I joined a couple of local book clubs recently, because I like to read and I figured it would be fun meeting up with other people who like to read. Each club meets once a month in a coffee shop or a wine bar (which I like even better). 🙂 You get to make new friends and have a ready-made topic of conversation, which helps prevent those awkward party “lulls” after you get through all the person’s basic biographical data (“What do you do, where are you from, are you married, do you have any kids, etc”).
The problem, for me, is that book clubs tend to pick books that I refuse to read, because I am very picky about the kinds of subjects I choose to meditate upon. (Meditation is just thinking about a particular topic for an extended period of time, right? So if you think about it, reading is kind of like a really extended meditation. And “as a man thinks in his heart, so is he.”)
Looking on the bright side, it’s a luxury, I guess, that I even can refuse at this point in my life. I graduated college with honors in English, which basically meant that even though I wasn’t an English major, I took a bunch of English lit courses from the Honors College and wrote lots of analytical papers about the books they made us read. My mind naturally wants to dissect art forms into little bitty pieces and then reconstruct them into arguments that say something meaningful about life or society.
When I got to do this for older classic literature it was fantastic. But I pretty consistently found contemporary literature to be varying shades of appalling.
One book that stands out in my memory, for instance, was the story of how one man after another brutally raped or otherwise mistreated the main character. The word f**k appeared at least five times per page, and I think it actually taught me new cuss words. Sadly, I didn’t have the option of not reading it—I actually had to give a presentation on the stupid thing. (I remember nothing else about the presentation except that my presenting partner, after flubbing a sentence or two, said to the class, “Don’t mind us. I’m really tired and”—pointing to me—“she’s really biased.”) After I finished it, I pretty much hated men for a few weeks, until I managed to get out of that polluted “headspace.”

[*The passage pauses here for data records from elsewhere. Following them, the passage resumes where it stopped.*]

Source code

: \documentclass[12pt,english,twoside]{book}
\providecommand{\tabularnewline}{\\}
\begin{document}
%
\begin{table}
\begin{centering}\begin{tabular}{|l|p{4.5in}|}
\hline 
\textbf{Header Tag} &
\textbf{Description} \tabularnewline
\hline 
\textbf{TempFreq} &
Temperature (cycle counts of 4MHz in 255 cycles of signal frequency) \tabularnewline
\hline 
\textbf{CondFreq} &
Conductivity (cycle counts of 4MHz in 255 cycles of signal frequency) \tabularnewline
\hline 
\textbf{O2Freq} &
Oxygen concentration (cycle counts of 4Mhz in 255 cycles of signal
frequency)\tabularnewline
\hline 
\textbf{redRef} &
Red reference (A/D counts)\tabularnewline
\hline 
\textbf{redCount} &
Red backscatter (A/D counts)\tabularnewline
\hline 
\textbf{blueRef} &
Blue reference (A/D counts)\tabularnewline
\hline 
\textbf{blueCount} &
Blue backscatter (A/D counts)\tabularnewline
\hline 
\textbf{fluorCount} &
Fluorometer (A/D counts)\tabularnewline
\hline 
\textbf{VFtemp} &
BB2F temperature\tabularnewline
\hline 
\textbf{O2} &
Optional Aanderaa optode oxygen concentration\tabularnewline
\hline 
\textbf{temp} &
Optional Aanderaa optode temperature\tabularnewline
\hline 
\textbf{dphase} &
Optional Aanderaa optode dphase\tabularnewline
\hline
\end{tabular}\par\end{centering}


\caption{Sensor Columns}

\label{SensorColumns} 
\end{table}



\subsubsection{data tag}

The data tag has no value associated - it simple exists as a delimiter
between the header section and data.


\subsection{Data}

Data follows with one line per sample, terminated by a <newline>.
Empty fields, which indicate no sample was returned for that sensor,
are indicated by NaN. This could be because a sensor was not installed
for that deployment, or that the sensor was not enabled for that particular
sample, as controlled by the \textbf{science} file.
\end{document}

Which brings me to my current book clubs. I won’t mention any books by name, but I will say both of these topped the NYT bestseller lists at one point in the recent past. The book I read (or tried to read) for last week’s club was about a girl who was hired to be a personal assistant to a quadriplegic boy her own age, whom she later found out was suicidal and she was hired by his mother to be on suicide watch. The boy’s father, instead of helping, slipped out to have an affair every time his wife left the house.
…I mean, it was really well written, but I stopped reading on page 70, as soon as I got to the part where the boy’s mom agreed to assist his suicide in six months’ time. You have GOT to be KIDDING me.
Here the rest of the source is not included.